You either love them or hate them, or maybe you just love them this time of year. Ghost stories can run the gamut from gory brain-eating zombies to the ethereal lady in white fading into the mist. I don’t think I am as fond of the actual ghost in the story as I am the story behind the ghost. Is the ghost what remains of a long, secret feud? Are they searching for a lost love or roaming the earth trying to settle a score? Are they attached to a place such as a castle, battleground, manor home, abandoned hotel or a dark and windswept landscape? I am drawn by the why and how, and not so much the what. But I do admit I am drawn to this subject matter, and especially enjoy reading a ghost story with some complexity, whether in character or writing. In celebrating the spooky Halloween season, I have selected five very different ghost stories just for the thrill of it. The Historian by Elizabeth Kostov has a familiar ghost, one that goes by the name Dracula, but a historical researcher and his daughter find out how close blood can actually be, and how far back in family history it flows. For you romantics, any of Simone St. James’ books will throw a ghost in with a good love story. My favorite of hers is An Inquiry into Love and Death, where a plucky Oxford student (along with a handsome Scotland Yard detective) must get the details straight regarding a two-hundred-year old ghost in order to solve her own uncle’s murder. For those of you who can’t resist a little gore, or a little magic realism that crosses the thresholds of time, check out The Winter People by Jennifer McMahon. McMahon has written several psychological thrillers about missing children, bad parents and childhood revenge, but most recently has been dabbling a little into the occult and the question of “what really lives in those woods?” The Winter People is like no ghost story you have ever read, both unpredictable and spooky.

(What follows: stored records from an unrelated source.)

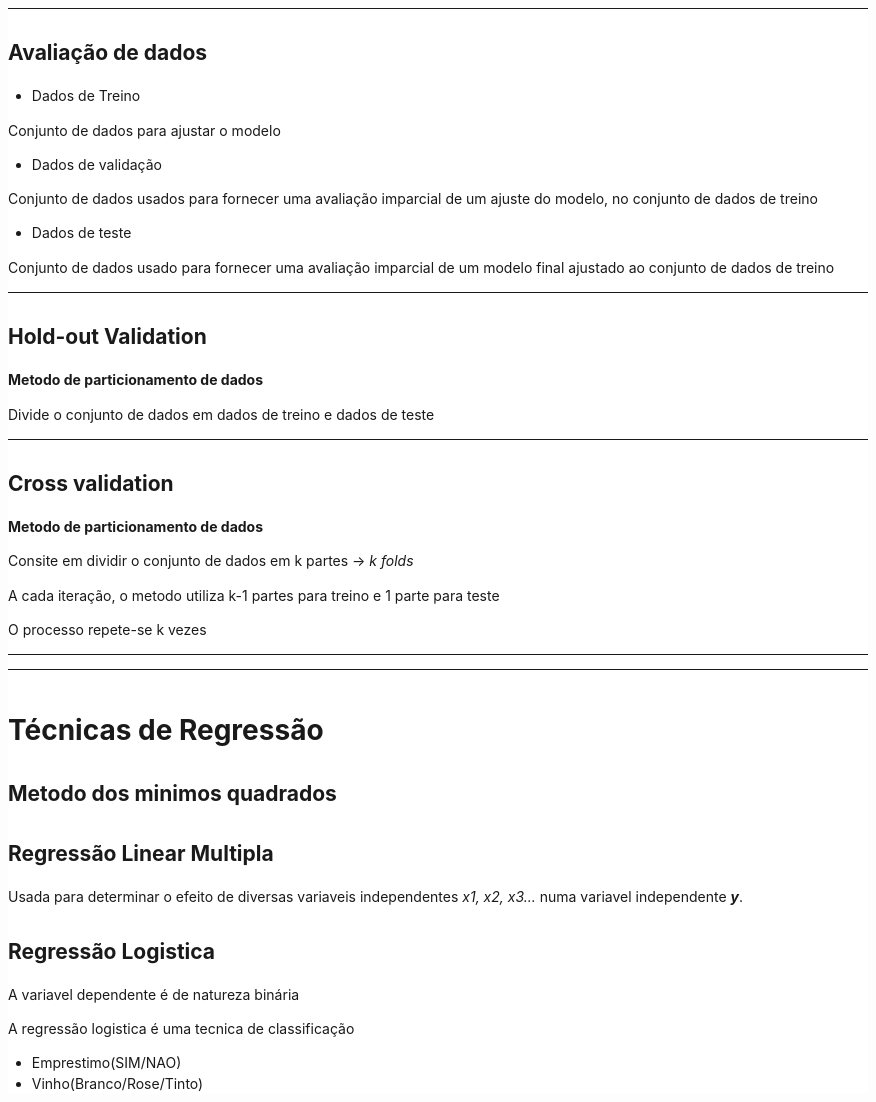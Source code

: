 -------
## Avaliação de dados

* Dados de Treino

Conjunto de dados para ajustar o modelo

* Dados de validação

Conjunto de dados usados para fornecer uma avaliação imparcial de um ajuste do modelo, no conjunto de dados de treino

* Dados de teste

Conjunto de dados usado para fornecer uma avaliação imparcial de um modelo final ajustado ao conjunto de dados de treino

-----------
## Hold-out Validation

**Metodo de particionamento de dados**

Divide o conjunto de dados em dados de treino e dados de teste

------
## Cross validation

**Metodo de particionamento de dados**

Consite em dividir o conjunto de dados em k partes -> *k folds*

A cada iteração, o metodo utiliza k-1 partes para treino e 1 parte para teste

O processo repete-se k vezes

----------
---------

# Técnicas de Regressão

## Metodo dos minimos quadrados

## Regressão Linear Multipla

Usada para determinar o efeito de diversas variaveis independentes *x1, x2, x3...* numa variavel independente ***y***.

## Regressão Logistica

A variavel dependente é de natureza binária

A regressão logistica é uma tecnica de classificação
* Emprestimo(SIM/NAO)
* Vinho(Branco/Rose/Tinto)
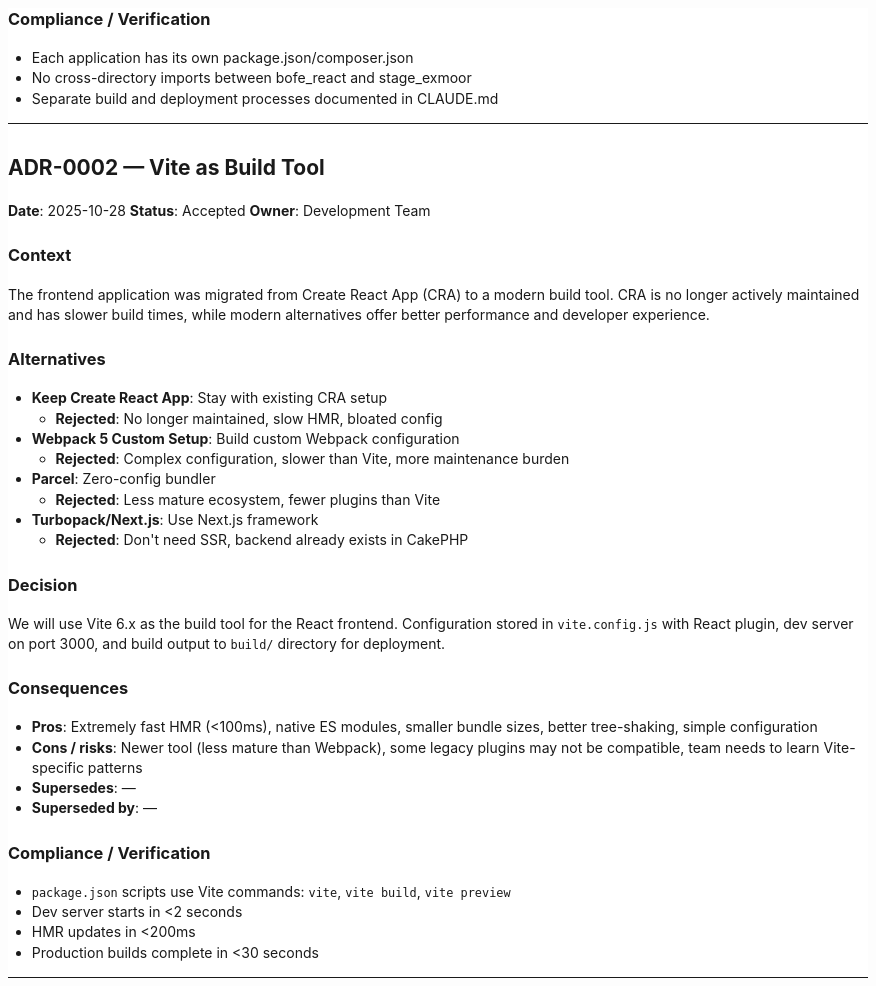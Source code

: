 ### Compliance / Verification

- Each application has its own package.json/composer.json
- No cross-directory imports between bofe_react and stage_exmoor
- Separate build and deployment processes documented in CLAUDE.md

---

## ADR-0002 — Vite as Build Tool

<a id="adr-0002"></a>
**Date**: 2025-10-28
**Status**: Accepted
**Owner**: Development Team

### Context

The frontend application was migrated from Create React App (CRA) to a modern build tool. CRA is no longer actively maintained and has slower build times, while modern alternatives offer better performance and developer experience.

### Alternatives

- **Keep Create React App**: Stay with existing CRA setup
  - **Rejected**: No longer maintained, slow HMR, bloated config
- **Webpack 5 Custom Setup**: Build custom Webpack configuration
  - **Rejected**: Complex configuration, slower than Vite, more maintenance burden
- **Parcel**: Zero-config bundler
  - **Rejected**: Less mature ecosystem, fewer plugins than Vite
- **Turbopack/Next.js**: Use Next.js framework
  - **Rejected**: Don't need SSR, backend already exists in CakePHP

### Decision

We will use Vite 6.x as the build tool for the React frontend. Configuration stored in `vite.config.js` with React plugin, dev server on port 3000, and build output to `build/` directory for deployment.

### Consequences

- **Pros**: Extremely fast HMR (<100ms), native ES modules, smaller bundle sizes, better tree-shaking, simple configuration
- **Cons / risks**: Newer tool (less mature than Webpack), some legacy plugins may not be compatible, team needs to learn Vite-specific patterns
- **Supersedes**: —
- **Superseded by**: —

### Compliance / Verification

- `package.json` scripts use Vite commands: `vite`, `vite build`, `vite preview`
- Dev server starts in <2 seconds
- HMR updates in <200ms
- Production builds complete in <30 seconds

---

One of my all-time favorite ghost mysteries is by John Harwood. The Séance is a haunting of both the “here and now” and the “back then” variety. An age old mystery is the legacy of an old Victorian house, and our protagonist has many questions surrounding the unexplained disappearances, apparitions, evil villains and murder tied to the crumbling mansion. This book is exquisitely written with a twist you won’t see coming!
Yet, you may be the type to seek out a real ghost. Is there such a thing? In her wonderful non-fiction book about a family ghost she is determined to track down, Hannah Nordhaus writes of her journey to understand Julia Staab, her great-great-grandmother whose husband made a fortune in frontier Santa Fe, NM in the 19th century. But Julia did more than simply help civilize the West; she also died a mysterious death and continues to haunt the luxury hotel that was once her own home. This book, titled American Ghost, has everything from spiritualism to mental instability, legend to truth, and European Jewish history to the settling of the American West. Again one of my favorites, and so well-written, here is a family story that will leave you wanting to see if you have any skeletons in your ancestor’s closets.
These are not the only books I would dare you to read (cue the evil laugh-MuHAHAHA), there are many other haunting tales within the library. I probably have not read them all, but I am pretty sure I could point you in whatever creepy or chilling direction you plan on going. And I will make this promise – absolutely no clowns.